Saved data entries:
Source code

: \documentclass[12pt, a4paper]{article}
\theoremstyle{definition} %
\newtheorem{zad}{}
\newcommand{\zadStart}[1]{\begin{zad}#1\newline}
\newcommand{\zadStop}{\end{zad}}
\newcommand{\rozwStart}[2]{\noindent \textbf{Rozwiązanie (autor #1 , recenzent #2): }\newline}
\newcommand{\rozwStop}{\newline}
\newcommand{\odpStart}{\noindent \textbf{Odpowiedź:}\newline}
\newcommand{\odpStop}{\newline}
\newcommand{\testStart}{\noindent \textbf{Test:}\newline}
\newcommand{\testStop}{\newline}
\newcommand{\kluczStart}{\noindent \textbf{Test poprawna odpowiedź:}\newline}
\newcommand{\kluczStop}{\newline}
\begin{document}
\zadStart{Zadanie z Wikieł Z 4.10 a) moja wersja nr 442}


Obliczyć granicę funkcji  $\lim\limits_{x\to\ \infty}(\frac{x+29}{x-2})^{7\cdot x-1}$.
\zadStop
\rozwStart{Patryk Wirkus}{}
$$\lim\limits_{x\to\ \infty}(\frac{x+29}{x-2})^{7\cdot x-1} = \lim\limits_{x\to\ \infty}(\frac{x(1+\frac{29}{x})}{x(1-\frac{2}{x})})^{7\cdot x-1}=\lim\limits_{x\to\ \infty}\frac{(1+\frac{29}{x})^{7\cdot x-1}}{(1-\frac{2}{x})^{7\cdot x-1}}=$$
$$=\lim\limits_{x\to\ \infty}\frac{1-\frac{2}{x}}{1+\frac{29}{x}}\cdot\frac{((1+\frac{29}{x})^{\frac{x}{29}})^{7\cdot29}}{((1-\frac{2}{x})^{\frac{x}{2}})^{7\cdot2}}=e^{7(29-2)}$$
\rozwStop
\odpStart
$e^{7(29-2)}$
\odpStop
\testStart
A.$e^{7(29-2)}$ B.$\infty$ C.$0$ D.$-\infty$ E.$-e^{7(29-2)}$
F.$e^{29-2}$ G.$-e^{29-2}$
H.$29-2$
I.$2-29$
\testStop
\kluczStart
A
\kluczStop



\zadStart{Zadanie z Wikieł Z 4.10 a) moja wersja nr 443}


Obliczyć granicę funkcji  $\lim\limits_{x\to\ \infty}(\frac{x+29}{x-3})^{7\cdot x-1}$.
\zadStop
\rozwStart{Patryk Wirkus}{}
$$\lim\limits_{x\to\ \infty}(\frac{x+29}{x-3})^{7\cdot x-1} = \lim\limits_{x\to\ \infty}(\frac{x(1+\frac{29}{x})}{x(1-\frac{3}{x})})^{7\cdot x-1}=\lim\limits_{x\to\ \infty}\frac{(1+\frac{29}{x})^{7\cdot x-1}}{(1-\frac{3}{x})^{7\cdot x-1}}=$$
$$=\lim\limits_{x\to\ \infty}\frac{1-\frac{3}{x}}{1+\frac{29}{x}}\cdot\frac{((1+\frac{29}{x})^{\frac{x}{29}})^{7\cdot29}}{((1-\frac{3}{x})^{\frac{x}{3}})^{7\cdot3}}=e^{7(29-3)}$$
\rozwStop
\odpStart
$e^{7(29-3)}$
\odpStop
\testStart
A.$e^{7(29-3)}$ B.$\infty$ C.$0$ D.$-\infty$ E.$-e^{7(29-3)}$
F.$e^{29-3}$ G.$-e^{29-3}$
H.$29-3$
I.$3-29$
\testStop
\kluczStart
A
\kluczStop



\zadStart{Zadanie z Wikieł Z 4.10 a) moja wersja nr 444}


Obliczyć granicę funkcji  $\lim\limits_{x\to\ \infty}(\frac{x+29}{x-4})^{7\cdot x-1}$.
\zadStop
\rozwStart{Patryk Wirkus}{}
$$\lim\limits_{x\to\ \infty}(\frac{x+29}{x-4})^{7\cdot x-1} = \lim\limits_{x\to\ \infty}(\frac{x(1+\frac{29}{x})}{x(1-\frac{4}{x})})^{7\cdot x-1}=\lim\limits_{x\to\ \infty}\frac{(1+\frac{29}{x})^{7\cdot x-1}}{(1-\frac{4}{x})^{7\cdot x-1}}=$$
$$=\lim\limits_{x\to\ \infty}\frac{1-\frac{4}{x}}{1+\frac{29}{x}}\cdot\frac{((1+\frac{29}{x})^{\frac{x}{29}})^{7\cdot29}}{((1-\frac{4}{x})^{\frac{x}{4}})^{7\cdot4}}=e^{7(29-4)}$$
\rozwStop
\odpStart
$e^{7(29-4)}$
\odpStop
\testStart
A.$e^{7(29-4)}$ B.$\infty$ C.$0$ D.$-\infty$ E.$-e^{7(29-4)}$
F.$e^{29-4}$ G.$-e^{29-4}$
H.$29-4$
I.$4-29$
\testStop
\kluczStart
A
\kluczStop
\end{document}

==

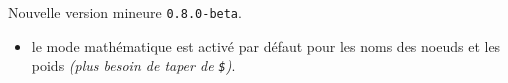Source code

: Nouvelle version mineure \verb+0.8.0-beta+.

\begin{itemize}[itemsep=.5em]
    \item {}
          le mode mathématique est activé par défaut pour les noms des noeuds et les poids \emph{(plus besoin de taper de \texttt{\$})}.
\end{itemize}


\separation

--

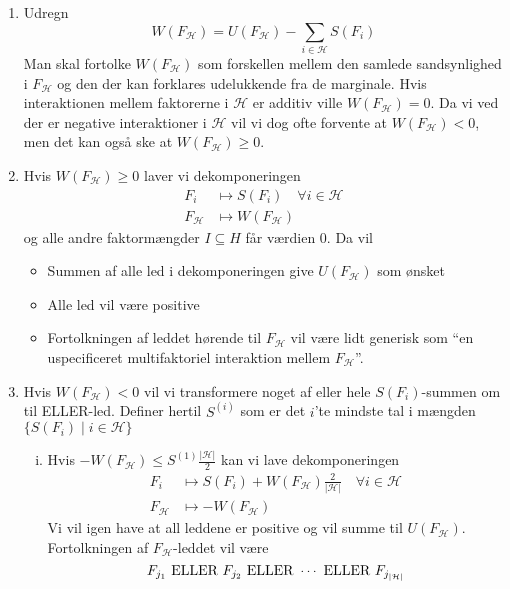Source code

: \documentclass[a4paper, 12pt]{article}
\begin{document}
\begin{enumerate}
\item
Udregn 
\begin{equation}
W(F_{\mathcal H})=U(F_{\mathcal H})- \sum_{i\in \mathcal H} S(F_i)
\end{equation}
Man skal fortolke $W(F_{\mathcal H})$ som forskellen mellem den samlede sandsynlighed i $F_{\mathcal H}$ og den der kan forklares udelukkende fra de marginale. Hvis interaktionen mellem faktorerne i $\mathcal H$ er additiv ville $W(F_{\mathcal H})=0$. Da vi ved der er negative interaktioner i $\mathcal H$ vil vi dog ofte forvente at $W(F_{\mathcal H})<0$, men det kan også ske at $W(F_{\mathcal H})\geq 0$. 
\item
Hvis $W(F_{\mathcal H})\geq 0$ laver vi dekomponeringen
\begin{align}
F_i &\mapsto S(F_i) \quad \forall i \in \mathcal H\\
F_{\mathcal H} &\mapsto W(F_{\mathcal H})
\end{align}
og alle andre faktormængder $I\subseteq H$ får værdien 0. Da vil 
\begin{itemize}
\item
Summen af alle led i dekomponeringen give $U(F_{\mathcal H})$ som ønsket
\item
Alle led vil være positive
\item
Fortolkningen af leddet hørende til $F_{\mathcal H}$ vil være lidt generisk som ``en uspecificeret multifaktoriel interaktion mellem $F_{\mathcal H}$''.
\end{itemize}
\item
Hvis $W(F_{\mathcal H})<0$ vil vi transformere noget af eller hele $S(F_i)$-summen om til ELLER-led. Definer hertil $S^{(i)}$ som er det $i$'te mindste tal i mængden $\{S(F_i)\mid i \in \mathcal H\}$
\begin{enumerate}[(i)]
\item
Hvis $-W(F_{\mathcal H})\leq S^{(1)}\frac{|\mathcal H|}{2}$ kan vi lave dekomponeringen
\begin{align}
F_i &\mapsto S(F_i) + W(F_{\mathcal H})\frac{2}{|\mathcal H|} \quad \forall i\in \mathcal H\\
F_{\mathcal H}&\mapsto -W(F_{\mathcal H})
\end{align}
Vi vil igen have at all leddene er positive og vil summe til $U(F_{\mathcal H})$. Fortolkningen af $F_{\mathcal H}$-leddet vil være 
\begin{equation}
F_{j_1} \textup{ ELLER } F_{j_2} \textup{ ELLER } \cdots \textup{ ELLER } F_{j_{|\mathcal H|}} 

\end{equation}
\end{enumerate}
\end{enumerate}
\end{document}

• **Assignment**: Using the records above, copy each line that contains "noindent".

• **Result of this task**:
\newcommand{\rozwStart}[2]{\noindent \textbf{Rozwiązanie (autor #1 , recenzent #2): }\newline}
\newcommand{\odpStart}{\noindent \textbf{Odpowiedź:}\newline}
\newcommand{\testStart}{\noindent \textbf{Test:}\newline}
\newcommand{\kluczStart}{\noindent \textbf{Test poprawna odpowiedź:}\newline}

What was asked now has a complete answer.